Granted, China’s enthusiasm over the last few years for setting up its own international network of multilateral groupings has become well known. That in part might explain it. The Shanghai Cooperation Organization (SCO) was the first, way back in the 1990s. There was was the embracing of BRICS (Brazil, Russia, India, China, and South Africa) and the setting up of a small bank to support it in Shanghai. That was followed by the Asian Infrastructure Investment Bank (AIIB). There are also ideas like the Association of Southeast Asian Nations (ASEAN) plus one, and the Australia-initiated Asia Pacific Economic Conference (APEC), where China has simply grafted itself onto something older and created something new. The list goes on.
The 16-plus-one is just the most westerly of these groupings. It was greeted with suspicion by the EU when the idea first emerged, around the time Chinese President Xi Jinping became Party secretary in 2012. But while Beijing set up a secretariat of its own for the group within the Ministry of Foreign Affairs, the 16 had no such desire to establish an office. Things therefore looked pleasantly dormant for a couple of years, a period marked by the gentle rhythm of high level summits, which came and went leaving what seemed not a mark behind.
A few recent developments, however, look set to change all of this. Some are in China’s favor; some perhaps should worry it. First, with the Belt and Road Initiative and its reach into the wider world as the core narrative of China’s global engagement, suddenly the 16 European countries have a clear idea to latch on to. Infrastructure, investment, and Chinese money might be on its way. Chinese Premier Li Keqiang was in the region earlier this year; so was Xi Jinping last year. High-level visits from China usually mean something is afoot. The hunt for Chinese money is a very real aim the 16 can embrace.
In terms of economic strategy, too, the 16-plus-one has uses. Serbia and the corridor up to Hungary are hugely important logistic lines. A high-speed rail line between Belgrade and Budapest was under discussion with Chinese funding in 2016, but has so far not proceeded. There are more opportunities for China to use its new high-speed rail technology, which is now the most advanced and experienced in the world, to build market and investment links beyond its borders. The 16-plus-one group offers one zone for this, and a key one, linking the Middle East, Russia, and Europe.
Finally, there is the simple geopolitics. This might be the most important motive but the least noted at the moment. The Belt and Road Initiative, creating a comfortable, non-contentious zone of Chinese interest right in Russia’s backyard, looks increasingly like a Chinese diplomatic masterstroke. Across a massive swath of Central Asia, Chinese investment is increasing, and political links with Beijing, rather than Moscow, are warming up. The 16-plus-one offers a very similar scenario. Many of the members are former satellites of the former Soviet Union; they fall into Russia’s natural zone of interest and influence. And yet, China for the first time ever is building a benign bamboo curtain around Russia where, decades ago, there was an iron curtain under the Soviet Union. And as with Central Asia, all that Russia can do is smile politely and bear this new phenomenon.

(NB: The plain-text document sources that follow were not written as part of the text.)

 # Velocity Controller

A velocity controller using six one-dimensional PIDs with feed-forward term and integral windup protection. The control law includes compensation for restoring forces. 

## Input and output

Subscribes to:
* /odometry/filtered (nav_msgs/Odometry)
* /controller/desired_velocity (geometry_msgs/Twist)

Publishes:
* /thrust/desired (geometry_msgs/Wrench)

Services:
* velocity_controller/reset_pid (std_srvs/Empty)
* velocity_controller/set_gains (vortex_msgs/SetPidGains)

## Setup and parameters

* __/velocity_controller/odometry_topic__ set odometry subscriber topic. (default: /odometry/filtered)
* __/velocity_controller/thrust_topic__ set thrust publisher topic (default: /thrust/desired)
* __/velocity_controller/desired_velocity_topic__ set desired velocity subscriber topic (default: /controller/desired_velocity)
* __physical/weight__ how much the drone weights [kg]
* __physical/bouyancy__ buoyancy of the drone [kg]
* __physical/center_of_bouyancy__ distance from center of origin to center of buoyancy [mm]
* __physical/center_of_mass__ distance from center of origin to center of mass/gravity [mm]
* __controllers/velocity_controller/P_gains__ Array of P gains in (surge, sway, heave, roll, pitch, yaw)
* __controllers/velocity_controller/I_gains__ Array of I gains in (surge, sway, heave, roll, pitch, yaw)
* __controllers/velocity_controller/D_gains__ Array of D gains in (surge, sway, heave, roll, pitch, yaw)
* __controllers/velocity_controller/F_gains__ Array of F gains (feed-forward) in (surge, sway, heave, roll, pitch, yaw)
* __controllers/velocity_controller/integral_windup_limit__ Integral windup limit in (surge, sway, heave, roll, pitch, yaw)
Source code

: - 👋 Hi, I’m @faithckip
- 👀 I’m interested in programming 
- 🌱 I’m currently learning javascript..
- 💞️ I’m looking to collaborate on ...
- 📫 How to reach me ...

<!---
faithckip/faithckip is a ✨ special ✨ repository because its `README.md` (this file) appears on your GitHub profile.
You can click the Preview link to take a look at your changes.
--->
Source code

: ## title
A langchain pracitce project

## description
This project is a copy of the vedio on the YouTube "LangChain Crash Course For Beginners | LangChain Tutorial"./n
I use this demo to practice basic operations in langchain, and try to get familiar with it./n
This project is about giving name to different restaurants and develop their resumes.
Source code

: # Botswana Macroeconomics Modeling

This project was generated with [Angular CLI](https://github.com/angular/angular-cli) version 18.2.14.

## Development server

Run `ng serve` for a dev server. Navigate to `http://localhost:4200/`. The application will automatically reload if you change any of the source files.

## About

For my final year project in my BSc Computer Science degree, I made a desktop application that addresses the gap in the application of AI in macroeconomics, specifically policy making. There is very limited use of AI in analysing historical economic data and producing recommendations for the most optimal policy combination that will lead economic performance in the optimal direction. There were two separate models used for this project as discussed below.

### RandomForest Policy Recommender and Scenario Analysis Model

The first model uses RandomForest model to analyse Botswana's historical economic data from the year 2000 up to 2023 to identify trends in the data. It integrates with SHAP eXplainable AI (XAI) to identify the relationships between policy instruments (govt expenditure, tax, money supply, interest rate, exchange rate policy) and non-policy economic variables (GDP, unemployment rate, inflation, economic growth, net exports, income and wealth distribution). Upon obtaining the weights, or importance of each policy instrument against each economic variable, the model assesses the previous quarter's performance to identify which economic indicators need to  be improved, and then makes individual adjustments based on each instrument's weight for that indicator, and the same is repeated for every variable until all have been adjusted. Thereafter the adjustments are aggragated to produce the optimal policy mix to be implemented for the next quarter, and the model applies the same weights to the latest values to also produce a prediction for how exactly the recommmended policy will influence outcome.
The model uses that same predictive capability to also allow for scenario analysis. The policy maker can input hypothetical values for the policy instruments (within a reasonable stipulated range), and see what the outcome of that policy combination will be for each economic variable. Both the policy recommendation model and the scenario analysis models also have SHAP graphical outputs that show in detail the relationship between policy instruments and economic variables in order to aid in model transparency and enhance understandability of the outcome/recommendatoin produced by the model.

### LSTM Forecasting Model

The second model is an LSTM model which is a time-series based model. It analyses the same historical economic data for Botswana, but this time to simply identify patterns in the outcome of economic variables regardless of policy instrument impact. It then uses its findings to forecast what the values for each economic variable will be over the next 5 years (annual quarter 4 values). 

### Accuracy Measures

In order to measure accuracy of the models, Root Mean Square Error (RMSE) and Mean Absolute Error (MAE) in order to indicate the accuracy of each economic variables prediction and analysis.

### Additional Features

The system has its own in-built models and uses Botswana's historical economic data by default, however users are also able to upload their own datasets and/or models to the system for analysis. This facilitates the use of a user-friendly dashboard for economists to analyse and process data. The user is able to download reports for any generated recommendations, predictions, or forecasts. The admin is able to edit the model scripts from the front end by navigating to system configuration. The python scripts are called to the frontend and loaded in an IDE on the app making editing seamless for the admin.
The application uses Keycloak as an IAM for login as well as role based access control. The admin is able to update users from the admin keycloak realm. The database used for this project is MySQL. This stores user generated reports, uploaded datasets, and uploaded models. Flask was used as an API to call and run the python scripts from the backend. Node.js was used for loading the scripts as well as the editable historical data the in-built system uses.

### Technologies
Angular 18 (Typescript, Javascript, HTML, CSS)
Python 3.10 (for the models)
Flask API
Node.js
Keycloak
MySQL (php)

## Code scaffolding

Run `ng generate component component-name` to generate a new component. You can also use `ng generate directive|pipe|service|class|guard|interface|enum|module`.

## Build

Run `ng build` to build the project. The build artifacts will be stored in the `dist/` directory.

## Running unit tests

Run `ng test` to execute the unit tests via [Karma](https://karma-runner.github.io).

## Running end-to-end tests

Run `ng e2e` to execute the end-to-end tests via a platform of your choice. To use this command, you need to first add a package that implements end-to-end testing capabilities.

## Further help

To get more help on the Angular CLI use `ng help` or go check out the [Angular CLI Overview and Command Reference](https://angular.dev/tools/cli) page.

All is not completely rosy for China, however. There are significant risks in the 16-plus-one strategy, most notably the common problem of great expectations toward China being met with brute reality. For all the promises of investment, commentators in the region have noted that the cases of Chinese job-creating greenfield investment are few and far between. The EU and the United States remain by far the most important investors, a phenomenon that is unlikely to change for decades. And no one, least of all the Chinese with very little experience in the region, should be complacent about the ancient but currently largely dormant antagonisms in the Balkans and across the region more generally. An upsurge of destabilizing events at a time when China’s commitments to the area are too large to walk away from will create precisely the track of obligation and commitment China is so fearful of.
The 16 European countries put together to engage with China offer evidence of a new era of global China. In none of these countries, until now, has China ever appeared significant. They lived under different geopolitical umbrellas and within a different context. But in the second decade of the 21st century, this diverse grouping, with so many differences between the members, is united by a common desire to get more from the opportunities coming from China. Optimism is thick in the air; the 16-plus-one summits are popular events. The issue, however, as elsewhere, is that while the expectations toward China are diverse, disappointment often takes an eerily similar form. For China, ensuring that it fulfills some of the hopes expressed toward it will be very important.